In recent years, Edwards has served as the public face of Humana's Louisville presence, serving on the board of the Downtown Development Corp. and as co-chair of the steering committee of the Downtown Revitalization Team, a group Mayor Greg Fischer appointed in 2021 to lead the central city's recovery from the pandemic.
But, in an illustration of Humana's location-agnostic approach, Edwards and his wife sold their Louisville home in July and moved to Charlotte, North Carolina.
Pressure to grow
Humana's smaller office footprint not only reduces its carbon footprint but likely helps with another immediate company goal: cutting costs.
Humana's business has grown steadily over the last decade, buoyed by the rising tide of seniors aging into its main product, Medicare Advantage. The company is expected to eclipse $100 billion in annual revenue in the next few years and its value in the stock market has doubled since the ill-fated Aetna deal, to about $70 billion.
But in January, the company surprised investors by revealing weaker-than-expected growth in its Medicare business. More insurers are piling into Medicare Advantage, the fastest-growing area of health insurance, challenging Humana's position as the second-biggest player in the market behind United Healthcare.
Humana responded by launching a "value creation" plan aimed at saving $1 billion in various ways and channeling the savings into enhanced benefits for its Medicare plans offered in 2023. The company has promised Wall Street analysts that it will return to the rate of growth of the overall industry.
The annual period when seniors chose their Medicare plans and companies scramble to keep their members and add new ones started Oct. 15 and runs through Dec. 7.

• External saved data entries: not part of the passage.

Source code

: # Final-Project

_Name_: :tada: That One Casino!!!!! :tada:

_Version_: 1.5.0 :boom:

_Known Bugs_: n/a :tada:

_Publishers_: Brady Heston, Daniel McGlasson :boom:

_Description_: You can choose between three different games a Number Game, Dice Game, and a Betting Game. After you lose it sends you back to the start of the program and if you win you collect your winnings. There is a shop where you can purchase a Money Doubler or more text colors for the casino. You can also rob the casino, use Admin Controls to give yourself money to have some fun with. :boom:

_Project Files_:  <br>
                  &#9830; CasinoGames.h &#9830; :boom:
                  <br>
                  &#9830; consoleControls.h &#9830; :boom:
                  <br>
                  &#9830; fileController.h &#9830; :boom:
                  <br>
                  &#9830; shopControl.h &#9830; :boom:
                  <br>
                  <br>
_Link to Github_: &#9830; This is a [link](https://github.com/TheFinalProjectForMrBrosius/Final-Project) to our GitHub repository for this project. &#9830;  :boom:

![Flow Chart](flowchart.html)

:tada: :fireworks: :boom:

While it seeks to shore up its bread-and-butter business, Humana also is accelerating a years-long effort to get back to its roots as a health care provider in addition to an insurer. Under a new brand called "CenterWell," the company operates hundreds of primary care clinics and oversees thousands of home-health workers, all to cater to its older Medicare population and to share in the savings that would result from improving their health and keeping them out of the hospital.
As it pursues the "value creation" plan, Humana is simplifying is administrative structure and reducing the company to two segments: insurance services and CenterWell. The company has said it aims to name an executive to head the insurance division by the end of the year.
The administrative shuffling has led to several layoffs and departures throughout the executive ranks and in several locations. Humana announced earlier this year that retail president Alan Wheatley, one of its longest-tenured Louisville-based executives and an architect of the company's Medicare Advantage business, would depart at the end of 2023.
The company's Washington-based chief medical officer, William Shrank, announced his departure in August.
Wall Street analysts see Humana's move to channel spending from administrative overhead to its core Medicare product as paying off soon. In a note to clients in September, Morgan Stanley analysts said Humana will offer "one of the most attractive" Medicare plans in the industry.
Deutsche Bank analysts upgraded their outlook on Humana last week.
"(We) anticipate Humana will come back strong in 2023 after stumbling in 2022," the bank said in a research note.